第9話:ショウ王14世の治世
まさか遊び呆けている親父殿に駄目出しされるとは思わず、俺はしばらく呆けてしまっていた。
正直に言えば、俺は今まで親父殿が無能なバカ殿だと思っていた。
なにせ意欲的に働くどころか、官僚からの提案を「良きに計らえ」と言っているところしか見た事がなかったからだ。
だからこそ、俺の原稿を一目見ただけでその問題点を即座に見抜き、それどころかより完璧な補足までつけられるほど有能だというのに、全ての仕事を官僚に任せていることが理解できなかった。

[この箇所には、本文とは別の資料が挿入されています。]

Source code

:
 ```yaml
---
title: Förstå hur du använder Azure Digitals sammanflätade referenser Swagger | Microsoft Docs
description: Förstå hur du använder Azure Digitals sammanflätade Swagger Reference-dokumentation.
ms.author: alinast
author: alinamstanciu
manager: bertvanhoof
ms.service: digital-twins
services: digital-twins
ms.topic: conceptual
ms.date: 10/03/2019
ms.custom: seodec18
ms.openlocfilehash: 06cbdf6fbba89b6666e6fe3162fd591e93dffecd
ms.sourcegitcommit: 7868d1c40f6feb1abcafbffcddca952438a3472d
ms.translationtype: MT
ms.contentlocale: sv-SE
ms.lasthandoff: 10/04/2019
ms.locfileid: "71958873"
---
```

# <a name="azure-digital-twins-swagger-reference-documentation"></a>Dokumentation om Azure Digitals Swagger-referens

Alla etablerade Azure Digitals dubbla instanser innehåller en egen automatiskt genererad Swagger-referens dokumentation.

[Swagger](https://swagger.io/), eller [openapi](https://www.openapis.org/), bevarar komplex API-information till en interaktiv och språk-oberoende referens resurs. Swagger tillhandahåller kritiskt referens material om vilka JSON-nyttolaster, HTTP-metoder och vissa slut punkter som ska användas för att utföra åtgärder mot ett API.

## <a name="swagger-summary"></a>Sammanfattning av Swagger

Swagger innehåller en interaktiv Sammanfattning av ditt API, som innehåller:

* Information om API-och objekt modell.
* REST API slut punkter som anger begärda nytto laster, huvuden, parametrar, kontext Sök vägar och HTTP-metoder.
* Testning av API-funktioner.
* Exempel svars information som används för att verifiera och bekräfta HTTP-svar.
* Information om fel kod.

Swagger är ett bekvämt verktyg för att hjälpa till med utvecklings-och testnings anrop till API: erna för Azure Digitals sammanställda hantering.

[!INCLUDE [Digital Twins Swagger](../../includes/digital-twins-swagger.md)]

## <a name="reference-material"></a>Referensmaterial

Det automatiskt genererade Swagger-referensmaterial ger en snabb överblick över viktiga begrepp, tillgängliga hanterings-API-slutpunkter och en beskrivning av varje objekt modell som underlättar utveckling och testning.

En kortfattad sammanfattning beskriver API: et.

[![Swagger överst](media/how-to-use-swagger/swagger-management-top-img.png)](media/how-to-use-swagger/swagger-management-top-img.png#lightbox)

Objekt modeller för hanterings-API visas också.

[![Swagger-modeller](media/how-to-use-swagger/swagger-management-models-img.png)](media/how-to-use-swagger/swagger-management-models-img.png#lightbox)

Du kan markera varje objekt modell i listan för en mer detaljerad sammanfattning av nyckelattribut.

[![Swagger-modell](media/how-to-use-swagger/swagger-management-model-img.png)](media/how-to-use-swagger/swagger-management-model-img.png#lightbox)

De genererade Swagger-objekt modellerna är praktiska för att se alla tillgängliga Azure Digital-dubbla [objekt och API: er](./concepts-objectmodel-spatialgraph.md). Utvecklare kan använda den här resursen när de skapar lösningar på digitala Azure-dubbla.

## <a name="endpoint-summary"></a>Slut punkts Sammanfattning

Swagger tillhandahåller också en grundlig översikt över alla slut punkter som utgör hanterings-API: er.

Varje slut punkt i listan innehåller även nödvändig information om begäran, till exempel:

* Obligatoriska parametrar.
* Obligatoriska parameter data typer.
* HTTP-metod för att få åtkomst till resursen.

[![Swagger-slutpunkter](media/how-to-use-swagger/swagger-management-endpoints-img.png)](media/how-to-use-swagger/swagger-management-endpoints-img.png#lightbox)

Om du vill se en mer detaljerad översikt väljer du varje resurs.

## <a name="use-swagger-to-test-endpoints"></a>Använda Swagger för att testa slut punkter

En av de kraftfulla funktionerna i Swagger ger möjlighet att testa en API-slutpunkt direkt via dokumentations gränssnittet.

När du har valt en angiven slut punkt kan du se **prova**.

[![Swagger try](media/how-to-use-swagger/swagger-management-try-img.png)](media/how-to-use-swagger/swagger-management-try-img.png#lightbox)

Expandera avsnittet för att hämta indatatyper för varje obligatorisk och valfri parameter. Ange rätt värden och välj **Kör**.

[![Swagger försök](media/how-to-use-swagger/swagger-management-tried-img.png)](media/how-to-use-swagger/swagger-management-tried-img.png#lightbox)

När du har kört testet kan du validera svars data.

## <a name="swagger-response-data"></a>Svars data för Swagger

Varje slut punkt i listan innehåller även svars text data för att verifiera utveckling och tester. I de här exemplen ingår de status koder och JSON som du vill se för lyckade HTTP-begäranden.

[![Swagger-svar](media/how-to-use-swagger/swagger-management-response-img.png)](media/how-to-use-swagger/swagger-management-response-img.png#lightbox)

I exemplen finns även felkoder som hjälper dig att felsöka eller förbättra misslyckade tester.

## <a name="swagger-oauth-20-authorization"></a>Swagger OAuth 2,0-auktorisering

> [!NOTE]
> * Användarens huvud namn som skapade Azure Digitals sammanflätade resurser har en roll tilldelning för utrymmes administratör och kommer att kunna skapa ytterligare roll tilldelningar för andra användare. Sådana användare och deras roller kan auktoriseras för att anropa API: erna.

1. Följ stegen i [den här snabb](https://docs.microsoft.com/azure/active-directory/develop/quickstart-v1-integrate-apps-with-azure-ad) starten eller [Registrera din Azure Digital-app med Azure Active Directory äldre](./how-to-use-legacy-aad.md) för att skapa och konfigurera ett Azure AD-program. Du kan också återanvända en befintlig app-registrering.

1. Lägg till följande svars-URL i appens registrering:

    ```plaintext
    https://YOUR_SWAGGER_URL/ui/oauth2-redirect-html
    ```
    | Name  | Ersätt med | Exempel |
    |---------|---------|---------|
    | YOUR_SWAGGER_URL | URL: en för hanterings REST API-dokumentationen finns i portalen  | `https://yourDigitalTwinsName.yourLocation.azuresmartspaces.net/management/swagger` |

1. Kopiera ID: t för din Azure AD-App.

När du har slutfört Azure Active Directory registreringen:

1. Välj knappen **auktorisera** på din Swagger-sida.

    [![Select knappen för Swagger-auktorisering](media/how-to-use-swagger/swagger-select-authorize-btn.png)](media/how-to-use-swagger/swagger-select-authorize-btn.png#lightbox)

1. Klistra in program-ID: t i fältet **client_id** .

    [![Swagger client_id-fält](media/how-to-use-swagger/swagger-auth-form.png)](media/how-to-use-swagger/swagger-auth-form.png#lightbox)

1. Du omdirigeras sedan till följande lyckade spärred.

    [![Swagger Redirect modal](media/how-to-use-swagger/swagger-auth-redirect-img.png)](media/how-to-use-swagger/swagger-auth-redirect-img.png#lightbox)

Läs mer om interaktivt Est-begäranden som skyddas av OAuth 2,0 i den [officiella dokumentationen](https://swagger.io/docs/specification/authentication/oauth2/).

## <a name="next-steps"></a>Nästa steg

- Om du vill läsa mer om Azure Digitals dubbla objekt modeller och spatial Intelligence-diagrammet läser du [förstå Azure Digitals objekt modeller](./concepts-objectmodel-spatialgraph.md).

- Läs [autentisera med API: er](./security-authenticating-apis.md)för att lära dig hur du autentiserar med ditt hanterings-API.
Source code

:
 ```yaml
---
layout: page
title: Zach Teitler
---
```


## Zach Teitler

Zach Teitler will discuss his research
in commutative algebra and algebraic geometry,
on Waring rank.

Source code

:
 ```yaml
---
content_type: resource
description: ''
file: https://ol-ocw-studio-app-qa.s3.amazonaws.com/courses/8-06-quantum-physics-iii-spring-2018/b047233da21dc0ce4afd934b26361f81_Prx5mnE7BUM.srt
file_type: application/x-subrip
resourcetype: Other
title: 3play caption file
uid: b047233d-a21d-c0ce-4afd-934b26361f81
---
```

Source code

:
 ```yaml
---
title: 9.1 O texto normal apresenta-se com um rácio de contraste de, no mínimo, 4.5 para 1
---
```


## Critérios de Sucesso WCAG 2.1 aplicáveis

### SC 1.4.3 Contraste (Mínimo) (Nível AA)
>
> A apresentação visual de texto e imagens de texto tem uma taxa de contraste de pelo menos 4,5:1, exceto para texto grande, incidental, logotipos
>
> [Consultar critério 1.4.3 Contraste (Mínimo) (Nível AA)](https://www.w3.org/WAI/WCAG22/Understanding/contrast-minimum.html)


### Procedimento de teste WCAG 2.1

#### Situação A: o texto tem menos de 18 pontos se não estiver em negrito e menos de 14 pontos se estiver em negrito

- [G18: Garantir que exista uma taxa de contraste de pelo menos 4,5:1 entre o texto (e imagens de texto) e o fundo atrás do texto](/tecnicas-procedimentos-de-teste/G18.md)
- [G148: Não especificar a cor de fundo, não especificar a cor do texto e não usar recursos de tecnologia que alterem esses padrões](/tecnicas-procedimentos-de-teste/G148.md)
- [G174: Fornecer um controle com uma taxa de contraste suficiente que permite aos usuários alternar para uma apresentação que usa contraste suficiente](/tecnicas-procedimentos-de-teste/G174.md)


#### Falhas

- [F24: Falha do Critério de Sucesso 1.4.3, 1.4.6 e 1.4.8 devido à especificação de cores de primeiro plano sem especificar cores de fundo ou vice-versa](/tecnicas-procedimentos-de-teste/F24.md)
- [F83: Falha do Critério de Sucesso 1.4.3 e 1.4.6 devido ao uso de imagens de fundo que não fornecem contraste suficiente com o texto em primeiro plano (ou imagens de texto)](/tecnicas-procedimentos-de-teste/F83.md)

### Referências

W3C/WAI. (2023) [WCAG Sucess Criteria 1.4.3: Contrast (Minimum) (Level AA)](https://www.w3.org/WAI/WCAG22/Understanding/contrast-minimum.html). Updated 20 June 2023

恐らく、やろうと思えば親父殿はこの国をもっと富ませることも、繁栄させることもできるだろう。
なのにやらない……それの意味が分からない。
「あの、王子ぃ、大丈夫ですかぁ?」
何故という言葉だけが頭の中を堂々巡りしていたせいか、キリエが心配そうな声でこちらの様子を窺うが、それを気にする余裕もなかった。
「どうしたの、ショウ? あなたがそんな顔をしているだなんて珍しいわ」
「母上!?」
そんな俺の意識を引っ張り戻したのは、いつもベッドの上にいる母上であった。
白い肌と白い髪のせいで、ただでさえ弱々しい身体がさらに弱っているようにも見えるが、今日はいつもに比べて顔色はいいようだ。
それでも一人で歩くのがつらいせいか傍に俺の弟であるユーエルと、顔を合わせるのが気まずいと思っていたら、いつの間にか母上とユーエルとよく話している元婚約者であるメレクがいた。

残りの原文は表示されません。